* Task prompt: Search the records for the word "deep" and copy each line in which it appears.

* Dataset excerpts:
Segment Open

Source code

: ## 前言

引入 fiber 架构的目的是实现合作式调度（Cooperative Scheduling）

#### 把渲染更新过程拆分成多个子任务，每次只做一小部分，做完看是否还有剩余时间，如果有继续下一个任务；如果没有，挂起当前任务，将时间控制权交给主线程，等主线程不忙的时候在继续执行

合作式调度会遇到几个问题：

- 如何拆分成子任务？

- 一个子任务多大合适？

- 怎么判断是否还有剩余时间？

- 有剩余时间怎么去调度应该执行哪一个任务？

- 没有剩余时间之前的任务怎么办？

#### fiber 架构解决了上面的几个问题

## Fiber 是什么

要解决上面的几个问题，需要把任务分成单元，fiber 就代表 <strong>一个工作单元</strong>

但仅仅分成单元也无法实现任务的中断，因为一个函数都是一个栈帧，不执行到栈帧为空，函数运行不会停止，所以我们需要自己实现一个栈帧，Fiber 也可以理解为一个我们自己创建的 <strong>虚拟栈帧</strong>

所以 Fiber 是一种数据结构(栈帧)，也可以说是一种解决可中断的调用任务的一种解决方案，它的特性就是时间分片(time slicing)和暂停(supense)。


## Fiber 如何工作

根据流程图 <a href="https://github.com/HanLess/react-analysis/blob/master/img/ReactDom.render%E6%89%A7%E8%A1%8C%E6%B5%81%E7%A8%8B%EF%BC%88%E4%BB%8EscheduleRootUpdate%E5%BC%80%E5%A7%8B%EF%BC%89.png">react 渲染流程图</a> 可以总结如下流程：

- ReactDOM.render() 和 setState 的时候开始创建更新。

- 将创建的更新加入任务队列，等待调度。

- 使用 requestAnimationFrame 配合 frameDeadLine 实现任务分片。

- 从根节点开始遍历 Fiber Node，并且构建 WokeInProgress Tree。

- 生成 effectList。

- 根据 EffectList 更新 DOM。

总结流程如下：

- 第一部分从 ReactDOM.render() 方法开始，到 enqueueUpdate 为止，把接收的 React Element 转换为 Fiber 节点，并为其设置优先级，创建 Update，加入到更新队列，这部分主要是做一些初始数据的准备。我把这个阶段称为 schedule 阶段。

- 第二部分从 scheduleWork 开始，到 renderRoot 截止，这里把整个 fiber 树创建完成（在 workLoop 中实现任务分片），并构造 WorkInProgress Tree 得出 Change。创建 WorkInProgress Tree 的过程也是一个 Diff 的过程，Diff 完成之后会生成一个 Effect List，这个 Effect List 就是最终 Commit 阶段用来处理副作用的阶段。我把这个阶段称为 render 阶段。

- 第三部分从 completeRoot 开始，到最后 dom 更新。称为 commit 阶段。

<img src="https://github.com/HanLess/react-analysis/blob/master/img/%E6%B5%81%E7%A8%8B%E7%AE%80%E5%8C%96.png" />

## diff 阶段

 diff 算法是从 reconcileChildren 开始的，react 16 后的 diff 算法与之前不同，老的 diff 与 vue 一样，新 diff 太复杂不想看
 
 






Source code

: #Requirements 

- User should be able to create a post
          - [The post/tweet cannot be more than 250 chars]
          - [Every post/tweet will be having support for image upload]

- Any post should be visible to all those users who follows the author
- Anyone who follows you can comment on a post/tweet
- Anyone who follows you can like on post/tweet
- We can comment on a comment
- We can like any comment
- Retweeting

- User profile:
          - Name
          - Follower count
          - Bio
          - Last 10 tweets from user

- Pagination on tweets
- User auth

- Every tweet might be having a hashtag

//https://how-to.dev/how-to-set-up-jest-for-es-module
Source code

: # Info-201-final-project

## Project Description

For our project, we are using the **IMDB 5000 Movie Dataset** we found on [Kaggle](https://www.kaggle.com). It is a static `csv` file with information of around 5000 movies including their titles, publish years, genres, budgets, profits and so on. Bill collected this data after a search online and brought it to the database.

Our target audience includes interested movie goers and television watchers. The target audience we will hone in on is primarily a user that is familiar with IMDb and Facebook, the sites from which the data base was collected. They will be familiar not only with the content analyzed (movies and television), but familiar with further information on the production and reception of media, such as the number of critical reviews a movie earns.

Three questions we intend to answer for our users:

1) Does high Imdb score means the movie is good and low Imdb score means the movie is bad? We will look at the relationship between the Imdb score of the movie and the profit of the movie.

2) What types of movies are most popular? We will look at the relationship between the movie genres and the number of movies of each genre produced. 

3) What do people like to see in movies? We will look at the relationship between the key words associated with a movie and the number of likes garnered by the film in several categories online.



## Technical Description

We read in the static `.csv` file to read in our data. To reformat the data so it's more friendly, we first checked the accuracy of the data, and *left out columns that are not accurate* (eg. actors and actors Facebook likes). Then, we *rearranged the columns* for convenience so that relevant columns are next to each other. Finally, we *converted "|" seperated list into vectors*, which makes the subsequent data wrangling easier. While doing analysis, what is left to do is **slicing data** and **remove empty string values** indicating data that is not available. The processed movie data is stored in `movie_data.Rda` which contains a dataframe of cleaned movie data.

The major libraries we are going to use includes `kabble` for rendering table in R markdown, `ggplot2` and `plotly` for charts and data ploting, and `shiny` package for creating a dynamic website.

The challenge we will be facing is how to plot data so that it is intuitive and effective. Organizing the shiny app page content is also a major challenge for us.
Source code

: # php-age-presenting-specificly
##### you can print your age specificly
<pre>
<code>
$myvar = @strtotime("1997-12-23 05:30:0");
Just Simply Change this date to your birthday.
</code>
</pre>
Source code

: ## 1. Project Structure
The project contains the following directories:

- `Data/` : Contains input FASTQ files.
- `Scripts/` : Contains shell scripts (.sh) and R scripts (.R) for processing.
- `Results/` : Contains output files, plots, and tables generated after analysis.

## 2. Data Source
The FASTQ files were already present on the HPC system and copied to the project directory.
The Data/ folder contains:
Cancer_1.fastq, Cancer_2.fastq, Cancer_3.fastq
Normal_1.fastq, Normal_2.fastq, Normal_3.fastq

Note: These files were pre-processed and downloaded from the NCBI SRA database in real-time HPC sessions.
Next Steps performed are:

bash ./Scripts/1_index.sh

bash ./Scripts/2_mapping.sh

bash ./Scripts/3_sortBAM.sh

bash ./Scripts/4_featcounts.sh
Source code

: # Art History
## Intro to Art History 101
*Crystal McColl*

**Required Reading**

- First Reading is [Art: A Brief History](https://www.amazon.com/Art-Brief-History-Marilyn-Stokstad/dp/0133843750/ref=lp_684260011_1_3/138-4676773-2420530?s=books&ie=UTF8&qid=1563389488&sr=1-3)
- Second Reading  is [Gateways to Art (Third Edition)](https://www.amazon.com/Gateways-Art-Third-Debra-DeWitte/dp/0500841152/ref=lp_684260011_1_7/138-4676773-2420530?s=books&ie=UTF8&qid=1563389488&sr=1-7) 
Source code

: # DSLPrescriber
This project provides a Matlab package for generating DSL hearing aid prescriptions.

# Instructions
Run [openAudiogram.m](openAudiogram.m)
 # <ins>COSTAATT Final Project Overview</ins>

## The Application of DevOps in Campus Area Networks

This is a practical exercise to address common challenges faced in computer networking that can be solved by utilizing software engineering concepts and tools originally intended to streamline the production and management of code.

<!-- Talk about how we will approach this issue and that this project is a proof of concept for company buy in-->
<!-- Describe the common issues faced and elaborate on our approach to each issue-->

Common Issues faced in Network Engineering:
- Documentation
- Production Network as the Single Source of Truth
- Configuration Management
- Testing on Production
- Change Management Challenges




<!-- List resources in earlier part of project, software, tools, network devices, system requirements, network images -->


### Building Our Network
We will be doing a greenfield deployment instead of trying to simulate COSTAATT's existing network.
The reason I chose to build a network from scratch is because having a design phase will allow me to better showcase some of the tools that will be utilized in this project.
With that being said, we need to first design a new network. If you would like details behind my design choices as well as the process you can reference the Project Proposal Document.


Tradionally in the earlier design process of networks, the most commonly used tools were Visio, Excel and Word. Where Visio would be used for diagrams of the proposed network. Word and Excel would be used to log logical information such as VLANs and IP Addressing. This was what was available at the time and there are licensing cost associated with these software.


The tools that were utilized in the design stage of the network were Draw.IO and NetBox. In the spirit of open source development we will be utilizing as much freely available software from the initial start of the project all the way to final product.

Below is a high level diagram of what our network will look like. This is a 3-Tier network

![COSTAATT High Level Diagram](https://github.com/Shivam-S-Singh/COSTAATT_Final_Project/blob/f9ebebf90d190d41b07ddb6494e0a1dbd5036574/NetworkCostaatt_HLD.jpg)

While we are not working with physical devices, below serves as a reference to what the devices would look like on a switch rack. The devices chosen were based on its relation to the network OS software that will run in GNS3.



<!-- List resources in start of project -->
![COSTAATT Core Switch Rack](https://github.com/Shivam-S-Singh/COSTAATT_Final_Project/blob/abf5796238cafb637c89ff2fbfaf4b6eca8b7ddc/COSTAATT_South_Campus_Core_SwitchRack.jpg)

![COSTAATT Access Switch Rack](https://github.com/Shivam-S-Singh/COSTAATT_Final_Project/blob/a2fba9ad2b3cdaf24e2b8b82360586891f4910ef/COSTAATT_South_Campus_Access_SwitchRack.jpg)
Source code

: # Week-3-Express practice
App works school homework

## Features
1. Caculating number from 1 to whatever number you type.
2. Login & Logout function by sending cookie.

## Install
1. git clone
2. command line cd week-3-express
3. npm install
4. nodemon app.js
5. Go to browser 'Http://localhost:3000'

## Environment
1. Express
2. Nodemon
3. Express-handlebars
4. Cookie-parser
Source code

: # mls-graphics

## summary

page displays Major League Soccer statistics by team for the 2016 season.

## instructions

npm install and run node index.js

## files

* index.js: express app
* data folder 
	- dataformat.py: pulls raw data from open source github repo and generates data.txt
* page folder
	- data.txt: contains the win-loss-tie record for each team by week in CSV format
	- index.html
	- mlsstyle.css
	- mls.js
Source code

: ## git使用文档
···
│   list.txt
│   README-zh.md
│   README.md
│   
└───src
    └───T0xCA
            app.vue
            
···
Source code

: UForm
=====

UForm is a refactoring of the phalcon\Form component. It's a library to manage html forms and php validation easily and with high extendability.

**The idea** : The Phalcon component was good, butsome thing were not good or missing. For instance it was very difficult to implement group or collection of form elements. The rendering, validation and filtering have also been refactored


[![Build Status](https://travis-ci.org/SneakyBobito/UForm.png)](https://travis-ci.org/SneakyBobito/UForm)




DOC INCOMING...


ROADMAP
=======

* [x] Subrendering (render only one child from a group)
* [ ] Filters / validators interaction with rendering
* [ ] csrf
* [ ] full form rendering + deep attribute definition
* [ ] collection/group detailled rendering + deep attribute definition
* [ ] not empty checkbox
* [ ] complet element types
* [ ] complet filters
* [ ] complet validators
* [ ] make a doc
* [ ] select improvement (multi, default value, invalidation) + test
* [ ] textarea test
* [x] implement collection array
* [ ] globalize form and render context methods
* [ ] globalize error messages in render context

Segment Closed

* Answer for this exercise:
* [ ] full form rendering + deep attribute definition
* [ ] collection/group detailled rendering + deep attribute definition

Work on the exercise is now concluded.